EFF Law Guide for Blogs and Bloggers

The EFF (Electronic Frontier Foundation) has a useful online

Legal Guide for Bloggers

which contains extensive FAQs (frequently asked questions [and answers]) covering blog and blogger liability and the legal rights and obligations of bloggers relating to:

IP (Copyrights, DMCA [Digital Millennium Copyright Act], Trademarks)
Right of Publicity
[and Libel]
Section 230 [see below]
Reporter’s Privilege
Election Law
Labor Law
Adult Materials

With respect to the above, Section 230 of the Communications Decency Act of 1996 (CDA), [which is part of the Telecommunications Act of 1996, see p. 78 in that linked pdf, Title 47 of the United States Code (47 USC § 230)], contains a very important provision. We cite the EFF comment thereto:

Section 230 says that “No provider or user of an interactive computer service shall be treated as the publisher or speaker of any information provided by another information content provider.” This federal law preempts any state laws to the contrary: “[n]o cause of action may be brought and no liability may be imposed under any State or local law that is inconsistent with this section.” The courts have repeatedly rejected attempts to limit the reach of Section 230 to “traditional” Internet service providers, instead treating many diverse entities as “interactive computer service providers.”

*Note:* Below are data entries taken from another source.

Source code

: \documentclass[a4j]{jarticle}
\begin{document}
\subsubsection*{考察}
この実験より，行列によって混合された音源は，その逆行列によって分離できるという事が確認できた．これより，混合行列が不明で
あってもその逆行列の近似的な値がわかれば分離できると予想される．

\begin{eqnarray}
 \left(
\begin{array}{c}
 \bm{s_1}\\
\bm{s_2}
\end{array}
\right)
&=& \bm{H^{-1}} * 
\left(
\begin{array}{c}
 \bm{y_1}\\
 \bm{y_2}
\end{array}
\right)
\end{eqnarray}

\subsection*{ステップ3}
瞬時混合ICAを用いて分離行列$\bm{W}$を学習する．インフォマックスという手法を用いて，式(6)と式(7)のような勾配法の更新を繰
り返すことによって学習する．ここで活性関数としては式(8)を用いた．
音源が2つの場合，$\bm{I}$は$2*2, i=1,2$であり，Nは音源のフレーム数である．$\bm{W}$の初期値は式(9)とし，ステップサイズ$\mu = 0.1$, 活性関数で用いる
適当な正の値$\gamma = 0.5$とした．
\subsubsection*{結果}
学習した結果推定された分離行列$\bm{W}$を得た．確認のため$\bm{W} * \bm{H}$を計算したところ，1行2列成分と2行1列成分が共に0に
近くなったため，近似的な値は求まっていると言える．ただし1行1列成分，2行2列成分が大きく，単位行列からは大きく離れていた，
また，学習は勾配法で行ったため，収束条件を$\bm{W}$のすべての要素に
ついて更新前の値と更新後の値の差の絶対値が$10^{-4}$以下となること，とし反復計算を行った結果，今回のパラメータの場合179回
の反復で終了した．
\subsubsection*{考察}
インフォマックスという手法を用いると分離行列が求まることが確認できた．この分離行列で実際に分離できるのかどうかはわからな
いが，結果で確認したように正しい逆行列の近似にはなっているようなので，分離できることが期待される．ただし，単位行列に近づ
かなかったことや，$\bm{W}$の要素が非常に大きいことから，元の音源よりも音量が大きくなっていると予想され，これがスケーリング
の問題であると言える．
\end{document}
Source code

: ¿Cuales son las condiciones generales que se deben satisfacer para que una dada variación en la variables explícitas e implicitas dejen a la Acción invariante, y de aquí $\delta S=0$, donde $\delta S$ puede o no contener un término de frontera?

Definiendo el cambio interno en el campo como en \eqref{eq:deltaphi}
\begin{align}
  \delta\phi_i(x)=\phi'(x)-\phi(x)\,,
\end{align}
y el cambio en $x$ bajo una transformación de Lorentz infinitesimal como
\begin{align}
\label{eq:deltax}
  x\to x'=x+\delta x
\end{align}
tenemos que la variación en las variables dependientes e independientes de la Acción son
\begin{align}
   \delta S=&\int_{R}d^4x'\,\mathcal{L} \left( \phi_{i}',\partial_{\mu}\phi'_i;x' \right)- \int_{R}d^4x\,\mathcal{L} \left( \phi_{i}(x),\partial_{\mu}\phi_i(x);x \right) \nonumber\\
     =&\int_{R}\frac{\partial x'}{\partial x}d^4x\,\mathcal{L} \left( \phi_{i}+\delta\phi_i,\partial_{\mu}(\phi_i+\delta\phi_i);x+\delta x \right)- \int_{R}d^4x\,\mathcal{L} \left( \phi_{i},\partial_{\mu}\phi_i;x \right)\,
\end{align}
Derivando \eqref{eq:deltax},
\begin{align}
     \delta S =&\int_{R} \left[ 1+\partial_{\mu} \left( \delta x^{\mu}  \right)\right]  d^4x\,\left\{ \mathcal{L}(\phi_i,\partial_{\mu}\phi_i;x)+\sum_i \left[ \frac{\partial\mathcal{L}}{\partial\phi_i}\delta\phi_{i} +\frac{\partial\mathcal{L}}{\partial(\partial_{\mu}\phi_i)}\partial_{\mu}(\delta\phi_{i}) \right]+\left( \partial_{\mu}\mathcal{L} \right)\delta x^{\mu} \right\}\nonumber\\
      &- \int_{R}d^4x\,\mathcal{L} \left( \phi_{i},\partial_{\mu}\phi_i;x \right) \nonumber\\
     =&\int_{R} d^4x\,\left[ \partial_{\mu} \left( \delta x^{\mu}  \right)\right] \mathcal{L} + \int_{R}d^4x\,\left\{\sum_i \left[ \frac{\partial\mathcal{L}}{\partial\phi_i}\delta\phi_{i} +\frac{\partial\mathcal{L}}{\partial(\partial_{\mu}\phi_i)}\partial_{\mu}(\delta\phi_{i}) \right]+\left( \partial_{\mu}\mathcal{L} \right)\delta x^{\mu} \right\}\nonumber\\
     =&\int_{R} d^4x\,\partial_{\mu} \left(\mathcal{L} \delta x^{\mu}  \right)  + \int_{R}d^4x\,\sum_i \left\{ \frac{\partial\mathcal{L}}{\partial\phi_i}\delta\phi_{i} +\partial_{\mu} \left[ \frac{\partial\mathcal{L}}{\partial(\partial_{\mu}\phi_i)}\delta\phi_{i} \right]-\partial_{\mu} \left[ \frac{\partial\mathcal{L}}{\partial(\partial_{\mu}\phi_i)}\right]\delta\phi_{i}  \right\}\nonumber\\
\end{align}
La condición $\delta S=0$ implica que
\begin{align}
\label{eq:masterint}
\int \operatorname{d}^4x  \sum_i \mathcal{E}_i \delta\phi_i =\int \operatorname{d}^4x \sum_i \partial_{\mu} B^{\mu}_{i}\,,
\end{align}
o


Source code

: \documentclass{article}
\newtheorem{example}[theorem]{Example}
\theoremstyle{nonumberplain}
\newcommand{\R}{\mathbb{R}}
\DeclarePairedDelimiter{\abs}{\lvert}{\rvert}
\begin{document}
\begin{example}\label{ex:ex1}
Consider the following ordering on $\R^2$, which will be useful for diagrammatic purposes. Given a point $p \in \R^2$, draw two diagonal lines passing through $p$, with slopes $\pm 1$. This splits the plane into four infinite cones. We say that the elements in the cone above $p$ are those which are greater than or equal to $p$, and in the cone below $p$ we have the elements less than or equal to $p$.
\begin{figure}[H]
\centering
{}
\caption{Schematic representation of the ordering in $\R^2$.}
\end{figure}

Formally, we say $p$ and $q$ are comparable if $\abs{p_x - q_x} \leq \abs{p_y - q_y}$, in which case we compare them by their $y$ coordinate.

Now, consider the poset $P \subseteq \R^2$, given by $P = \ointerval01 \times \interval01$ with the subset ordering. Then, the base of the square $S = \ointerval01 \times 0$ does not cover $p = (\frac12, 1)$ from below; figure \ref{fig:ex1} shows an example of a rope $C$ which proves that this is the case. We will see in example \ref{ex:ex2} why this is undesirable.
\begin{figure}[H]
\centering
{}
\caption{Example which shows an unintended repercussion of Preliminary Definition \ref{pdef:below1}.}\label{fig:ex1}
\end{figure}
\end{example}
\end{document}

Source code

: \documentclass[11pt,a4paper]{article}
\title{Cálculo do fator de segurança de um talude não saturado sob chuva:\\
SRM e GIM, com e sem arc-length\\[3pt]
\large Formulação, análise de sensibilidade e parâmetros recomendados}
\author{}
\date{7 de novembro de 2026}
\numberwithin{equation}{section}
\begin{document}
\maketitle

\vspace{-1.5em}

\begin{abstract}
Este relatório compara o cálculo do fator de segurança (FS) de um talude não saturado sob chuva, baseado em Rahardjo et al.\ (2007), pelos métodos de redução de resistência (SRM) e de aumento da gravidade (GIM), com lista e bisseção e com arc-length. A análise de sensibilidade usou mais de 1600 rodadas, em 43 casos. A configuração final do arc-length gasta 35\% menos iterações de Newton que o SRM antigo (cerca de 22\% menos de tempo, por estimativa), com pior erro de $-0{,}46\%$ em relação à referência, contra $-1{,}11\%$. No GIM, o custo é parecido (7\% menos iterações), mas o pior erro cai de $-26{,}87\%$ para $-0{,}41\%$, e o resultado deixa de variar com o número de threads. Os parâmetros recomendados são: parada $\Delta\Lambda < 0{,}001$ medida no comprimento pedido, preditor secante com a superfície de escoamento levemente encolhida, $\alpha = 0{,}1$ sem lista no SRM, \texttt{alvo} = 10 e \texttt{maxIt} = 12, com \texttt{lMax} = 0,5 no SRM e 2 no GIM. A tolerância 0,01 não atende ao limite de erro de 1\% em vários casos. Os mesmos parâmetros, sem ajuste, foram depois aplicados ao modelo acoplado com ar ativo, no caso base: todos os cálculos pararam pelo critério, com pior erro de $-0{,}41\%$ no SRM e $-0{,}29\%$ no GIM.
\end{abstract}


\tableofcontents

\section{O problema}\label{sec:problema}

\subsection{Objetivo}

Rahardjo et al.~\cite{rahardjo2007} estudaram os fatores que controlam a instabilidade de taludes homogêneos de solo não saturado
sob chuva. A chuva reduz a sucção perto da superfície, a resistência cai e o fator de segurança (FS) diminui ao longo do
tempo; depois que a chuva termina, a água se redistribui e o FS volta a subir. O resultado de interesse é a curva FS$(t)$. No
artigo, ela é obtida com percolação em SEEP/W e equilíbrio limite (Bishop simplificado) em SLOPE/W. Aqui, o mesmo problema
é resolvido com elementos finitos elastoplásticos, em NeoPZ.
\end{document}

As the EFF writes further:

“Bloggers can be both a provider and a user of interactive computer services. Bloggers are users when they create and edit blogs through a service provider, and they are providers to the extent that they allow third parties to add comments or other material to their blogs. “

“Your readers’ comments, entries written by guest bloggers, tips sent by email, and information provided to you through an RSS feed would all likely be considered information provided by another content provider. This would mean that you would not be held liable for defamatory statements contained in it. However, if you selected the third-party information yourself, no court has ruled whether this information would be considered “provided” to you. One court has limited Section 230 immunity to situations in which the originator “furnished it to the provider or user under circumstances in which a reasonable person…would conclude that the information was provided for publication on the Internet….”

[See the Wikipedia for a good short discussion of the CDA as well as Section 230, and note that some but not all of the CDA has been found to be unconstitutional. Some online sources give a false impression in this regard. For CDA cases involving libel and defamation see Internet Law.]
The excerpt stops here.